Abstract

This chapter discusses the agriculture and trade in the Colonial period of southern Maya Lowlands. Throughout the Colonial period, agricultural production remained far more than a subsistence enterprise. Evidence suggests that apparent demand for certain highly valued agricultural products, in particular cacao, continued to stimulate native entrepreneurial activity and the elaboration of native-controlled systems of interregional exchange. This observation is not intended to deny completely the long implicit assumption that the Southern Maya Lowlands remained unconquered because of the sheer ideological intransigence of the inhabitants. This ideological resistance, which remained a constant source of Spanish irritation, was but one aspect of a remarkable system of interregionally articulated Maya activity.

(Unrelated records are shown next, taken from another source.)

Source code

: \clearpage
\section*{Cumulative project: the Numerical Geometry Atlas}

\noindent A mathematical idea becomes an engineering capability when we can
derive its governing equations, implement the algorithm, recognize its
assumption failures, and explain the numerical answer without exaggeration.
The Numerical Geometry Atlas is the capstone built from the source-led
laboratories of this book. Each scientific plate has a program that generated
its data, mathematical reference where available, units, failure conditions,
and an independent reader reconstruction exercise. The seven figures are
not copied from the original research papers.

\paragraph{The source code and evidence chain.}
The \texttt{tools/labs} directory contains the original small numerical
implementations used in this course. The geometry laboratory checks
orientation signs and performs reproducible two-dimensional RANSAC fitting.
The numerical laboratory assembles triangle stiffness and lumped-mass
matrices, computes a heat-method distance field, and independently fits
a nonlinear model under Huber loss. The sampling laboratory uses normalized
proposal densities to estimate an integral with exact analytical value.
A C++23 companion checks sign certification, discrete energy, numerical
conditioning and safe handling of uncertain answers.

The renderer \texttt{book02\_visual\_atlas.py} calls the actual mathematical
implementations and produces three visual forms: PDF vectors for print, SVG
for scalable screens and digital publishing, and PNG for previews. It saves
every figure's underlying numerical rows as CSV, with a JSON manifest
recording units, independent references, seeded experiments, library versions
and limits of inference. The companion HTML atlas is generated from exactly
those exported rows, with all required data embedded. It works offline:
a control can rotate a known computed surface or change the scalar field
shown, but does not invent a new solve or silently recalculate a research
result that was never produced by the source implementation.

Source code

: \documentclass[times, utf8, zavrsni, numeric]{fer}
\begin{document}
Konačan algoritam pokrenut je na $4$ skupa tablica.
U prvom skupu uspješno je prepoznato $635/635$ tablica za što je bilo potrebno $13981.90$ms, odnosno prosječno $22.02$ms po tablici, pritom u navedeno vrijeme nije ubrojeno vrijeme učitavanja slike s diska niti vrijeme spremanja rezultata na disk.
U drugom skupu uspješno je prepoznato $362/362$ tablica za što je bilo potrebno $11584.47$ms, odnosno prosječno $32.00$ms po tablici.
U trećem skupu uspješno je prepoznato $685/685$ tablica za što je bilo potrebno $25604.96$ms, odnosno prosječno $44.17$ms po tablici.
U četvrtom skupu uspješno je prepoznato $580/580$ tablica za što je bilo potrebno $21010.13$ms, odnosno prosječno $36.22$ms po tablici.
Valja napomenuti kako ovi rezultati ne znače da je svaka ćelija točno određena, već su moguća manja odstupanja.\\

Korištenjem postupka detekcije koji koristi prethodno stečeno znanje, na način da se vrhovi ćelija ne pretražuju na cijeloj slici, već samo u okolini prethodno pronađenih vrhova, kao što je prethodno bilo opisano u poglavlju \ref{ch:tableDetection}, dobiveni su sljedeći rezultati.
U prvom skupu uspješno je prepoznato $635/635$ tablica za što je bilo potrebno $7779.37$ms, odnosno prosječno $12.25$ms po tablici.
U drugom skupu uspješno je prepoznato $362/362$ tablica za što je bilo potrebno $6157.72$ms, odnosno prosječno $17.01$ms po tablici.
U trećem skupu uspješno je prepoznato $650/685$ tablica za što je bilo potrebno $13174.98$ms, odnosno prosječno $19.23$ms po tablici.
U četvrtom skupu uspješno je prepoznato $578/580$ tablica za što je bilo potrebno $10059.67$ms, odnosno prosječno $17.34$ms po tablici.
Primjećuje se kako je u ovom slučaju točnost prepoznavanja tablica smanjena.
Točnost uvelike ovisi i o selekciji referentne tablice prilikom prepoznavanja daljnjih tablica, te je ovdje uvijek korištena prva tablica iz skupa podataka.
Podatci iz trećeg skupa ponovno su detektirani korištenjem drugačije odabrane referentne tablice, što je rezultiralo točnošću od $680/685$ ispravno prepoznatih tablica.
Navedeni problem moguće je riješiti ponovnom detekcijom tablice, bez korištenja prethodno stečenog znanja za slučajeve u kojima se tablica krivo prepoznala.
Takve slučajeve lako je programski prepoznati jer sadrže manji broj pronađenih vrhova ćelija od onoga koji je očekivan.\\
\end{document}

This system was characterized by the Maya-controlled network of long-distance exchange, by the continuous movement of anti-Spanish refugees from northern Yucatan into the Southern Lowlands, and by the formation of Maya political alliances that reinforced the Maya ability to maintain systemic independence from Spanish meddling and colonial control. Throughout the Colonial period, the northern frontier of the Chan region was an open one, far more significant in terms of exchanges of people, ideas, and goods than the frontiers with Chontal/Chol-speaking neighbors to the south and west. This openness, coupled with the fact that the Chan region remained a poorly known frontier zone in the Spanish system for many years, was a major stimulus for agricultural diversity, interregional trade, and political interaction until the conquest of the Lake Petén Maya in 1697.